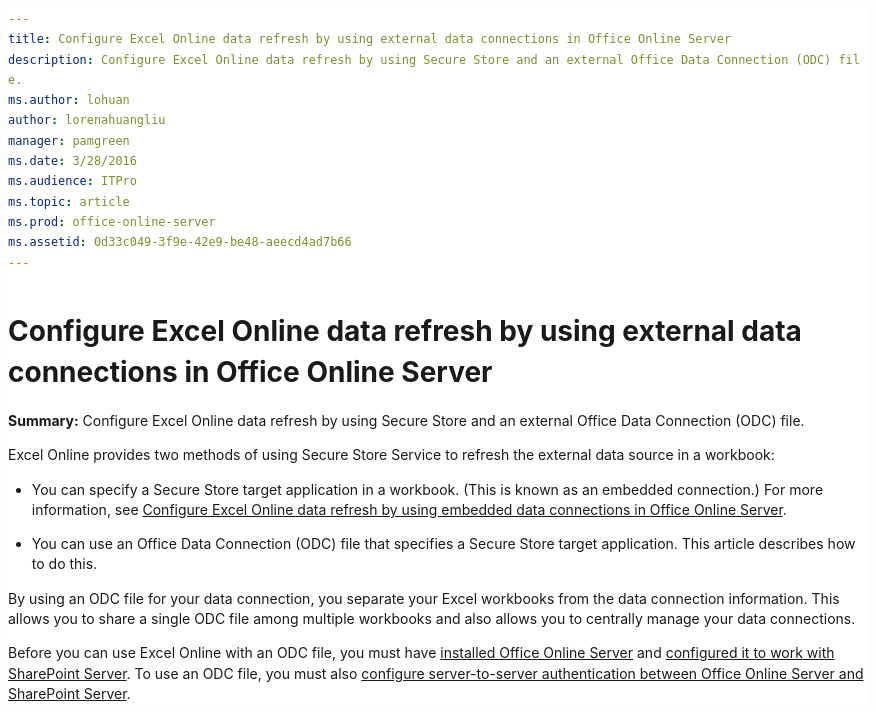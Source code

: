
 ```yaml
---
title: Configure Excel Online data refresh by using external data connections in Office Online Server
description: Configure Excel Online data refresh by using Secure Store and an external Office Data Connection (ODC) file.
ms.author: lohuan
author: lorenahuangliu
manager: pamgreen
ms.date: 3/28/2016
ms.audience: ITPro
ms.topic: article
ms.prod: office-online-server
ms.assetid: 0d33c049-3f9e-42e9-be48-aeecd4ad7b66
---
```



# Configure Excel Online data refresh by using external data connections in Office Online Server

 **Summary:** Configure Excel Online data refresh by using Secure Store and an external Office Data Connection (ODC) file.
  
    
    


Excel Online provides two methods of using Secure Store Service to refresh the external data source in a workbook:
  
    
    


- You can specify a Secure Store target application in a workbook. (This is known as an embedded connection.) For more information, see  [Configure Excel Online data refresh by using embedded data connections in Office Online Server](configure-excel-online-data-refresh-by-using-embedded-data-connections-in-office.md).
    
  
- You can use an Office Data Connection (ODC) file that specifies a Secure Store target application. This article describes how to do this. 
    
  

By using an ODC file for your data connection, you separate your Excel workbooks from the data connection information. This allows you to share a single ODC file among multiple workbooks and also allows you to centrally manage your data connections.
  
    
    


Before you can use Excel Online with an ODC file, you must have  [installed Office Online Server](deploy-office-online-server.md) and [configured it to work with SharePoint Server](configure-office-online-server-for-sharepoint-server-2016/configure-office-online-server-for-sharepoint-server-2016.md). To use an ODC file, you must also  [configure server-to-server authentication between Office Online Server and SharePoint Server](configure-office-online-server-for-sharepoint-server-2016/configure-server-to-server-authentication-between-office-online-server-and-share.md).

--

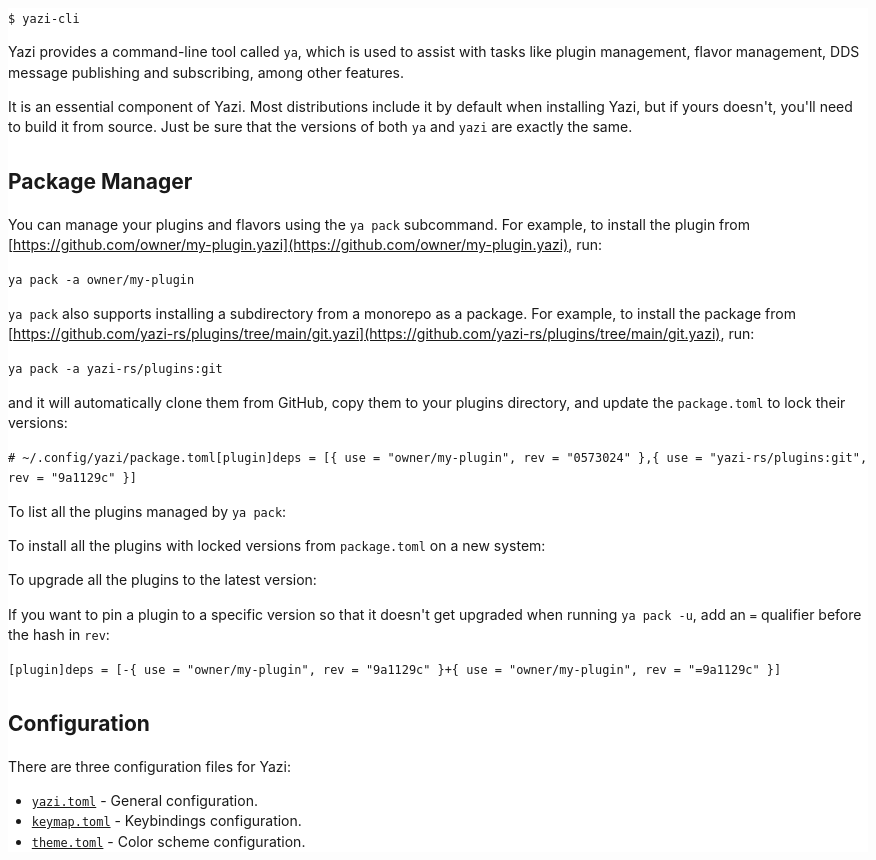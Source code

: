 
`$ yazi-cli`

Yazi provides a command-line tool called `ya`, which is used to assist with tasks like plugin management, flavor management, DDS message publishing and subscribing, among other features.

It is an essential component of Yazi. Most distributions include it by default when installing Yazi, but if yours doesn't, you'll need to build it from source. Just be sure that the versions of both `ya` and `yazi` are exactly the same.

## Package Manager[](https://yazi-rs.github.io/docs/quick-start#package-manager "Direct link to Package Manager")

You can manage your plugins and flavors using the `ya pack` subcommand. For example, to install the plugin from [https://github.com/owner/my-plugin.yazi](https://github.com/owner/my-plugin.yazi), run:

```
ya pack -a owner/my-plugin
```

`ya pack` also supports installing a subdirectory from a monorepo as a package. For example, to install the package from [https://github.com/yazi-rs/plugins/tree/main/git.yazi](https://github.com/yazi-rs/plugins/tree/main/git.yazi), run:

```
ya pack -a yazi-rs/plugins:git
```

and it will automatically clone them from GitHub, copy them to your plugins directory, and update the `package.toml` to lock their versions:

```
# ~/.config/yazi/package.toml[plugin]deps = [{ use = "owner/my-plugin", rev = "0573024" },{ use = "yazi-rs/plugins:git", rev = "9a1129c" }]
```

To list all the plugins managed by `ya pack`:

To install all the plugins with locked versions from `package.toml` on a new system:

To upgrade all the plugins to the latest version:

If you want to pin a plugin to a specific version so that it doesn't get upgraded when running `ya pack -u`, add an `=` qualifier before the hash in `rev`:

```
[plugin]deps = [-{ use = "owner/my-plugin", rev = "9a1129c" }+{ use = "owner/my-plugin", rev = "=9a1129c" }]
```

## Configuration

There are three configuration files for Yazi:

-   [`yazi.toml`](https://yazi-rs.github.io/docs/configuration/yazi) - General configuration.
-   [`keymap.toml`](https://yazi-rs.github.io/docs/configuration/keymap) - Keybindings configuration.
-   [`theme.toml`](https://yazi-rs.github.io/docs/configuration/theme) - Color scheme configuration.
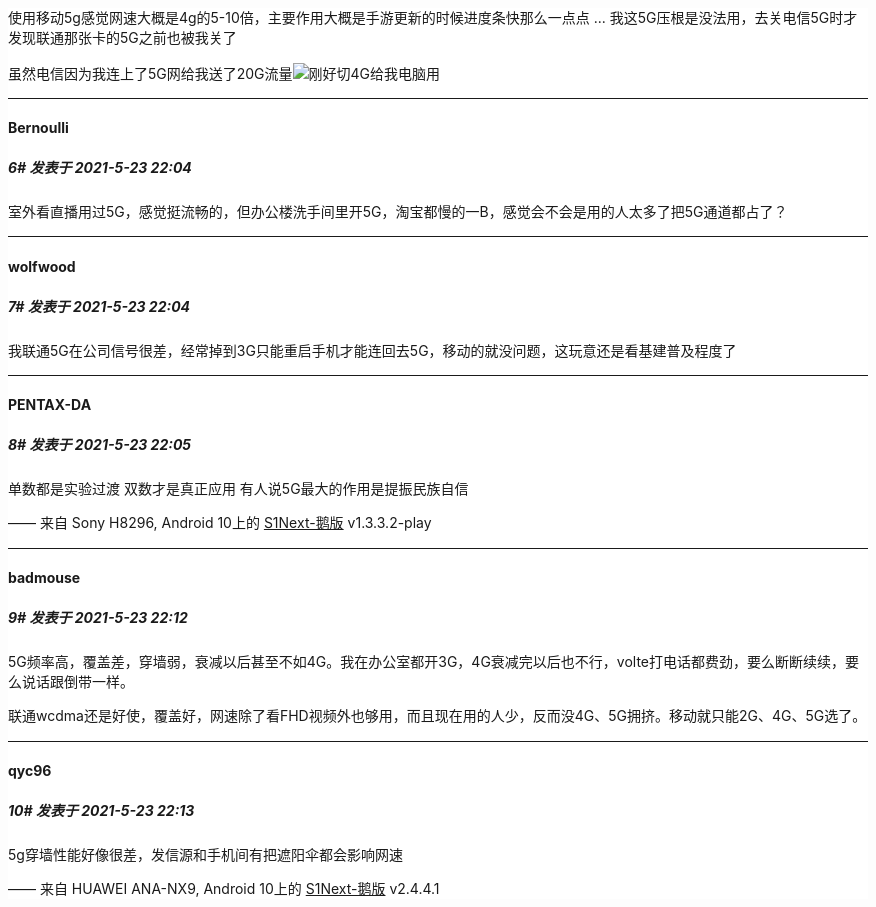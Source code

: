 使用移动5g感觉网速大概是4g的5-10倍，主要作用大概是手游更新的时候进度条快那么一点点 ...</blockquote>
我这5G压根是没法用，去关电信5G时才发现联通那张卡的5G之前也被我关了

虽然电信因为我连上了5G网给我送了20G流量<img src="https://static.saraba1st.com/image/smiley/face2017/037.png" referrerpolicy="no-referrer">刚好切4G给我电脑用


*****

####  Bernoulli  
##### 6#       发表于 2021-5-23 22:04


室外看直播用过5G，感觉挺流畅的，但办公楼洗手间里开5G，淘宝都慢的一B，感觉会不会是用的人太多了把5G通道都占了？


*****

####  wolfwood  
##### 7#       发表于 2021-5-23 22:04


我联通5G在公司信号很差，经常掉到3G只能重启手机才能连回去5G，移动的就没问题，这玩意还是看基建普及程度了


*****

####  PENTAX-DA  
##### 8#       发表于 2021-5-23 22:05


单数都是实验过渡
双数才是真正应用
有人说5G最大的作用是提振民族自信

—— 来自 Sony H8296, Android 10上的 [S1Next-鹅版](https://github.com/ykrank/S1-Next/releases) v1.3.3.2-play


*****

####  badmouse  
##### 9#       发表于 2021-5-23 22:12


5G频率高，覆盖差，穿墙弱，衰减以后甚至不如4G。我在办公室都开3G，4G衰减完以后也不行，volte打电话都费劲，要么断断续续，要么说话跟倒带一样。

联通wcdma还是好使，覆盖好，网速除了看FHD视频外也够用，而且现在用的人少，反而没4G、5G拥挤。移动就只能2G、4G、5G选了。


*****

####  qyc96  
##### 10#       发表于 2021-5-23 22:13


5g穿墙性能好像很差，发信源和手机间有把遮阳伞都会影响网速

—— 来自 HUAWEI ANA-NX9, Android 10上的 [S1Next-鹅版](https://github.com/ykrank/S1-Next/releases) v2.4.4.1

Goal of the exercise:
What is the number of lines in the records that contain the word "docs"? Answer with the number and nothing else.

Answer space:
4